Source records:
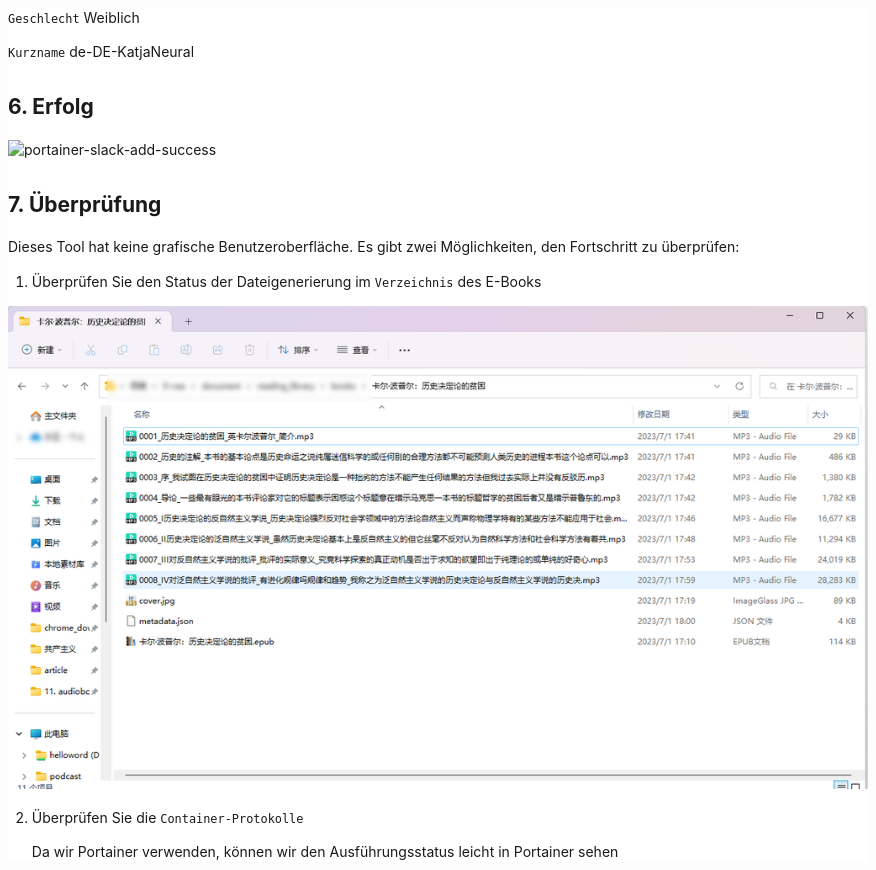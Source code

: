 `Geschlecht` Weiblich

`Kurzname` de-DE-KatjaNeural


## 6. Erfolg

![portainer-slack-add-success](images/portainer-slack-add-success.png)



## 7. Überprüfung

Dieses Tool hat keine grafische Benutzeroberfläche. Es gibt zwei Möglichkeiten, den Fortschritt zu überprüfen:

1. Überprüfen Sie den Status der Dateigenerierung im `Verzeichnis` des E-Books

![image-20230701204544612](image-20230701204544612.png)

2. Überprüfen Sie die `Container-Protokolle`

   Da wir Portainer verwenden, können wir den Ausführungsstatus leicht in Portainer sehen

TO DO =>
With the line containing "1. Überprüfen Sie" as the start and the last line of the entries as the end, print that whole span exactly.

FINISHED TASK =>
1. Überprüfen Sie den Status der Dateigenerierung im `Verzeichnis` des E-Books

![image-20230701204544612](image-20230701204544612.png)

2. Überprüfen Sie die `Container-Protokolle`

   Da wir Portainer verwenden, können wir den Ausführungsstatus leicht in Portainer sehen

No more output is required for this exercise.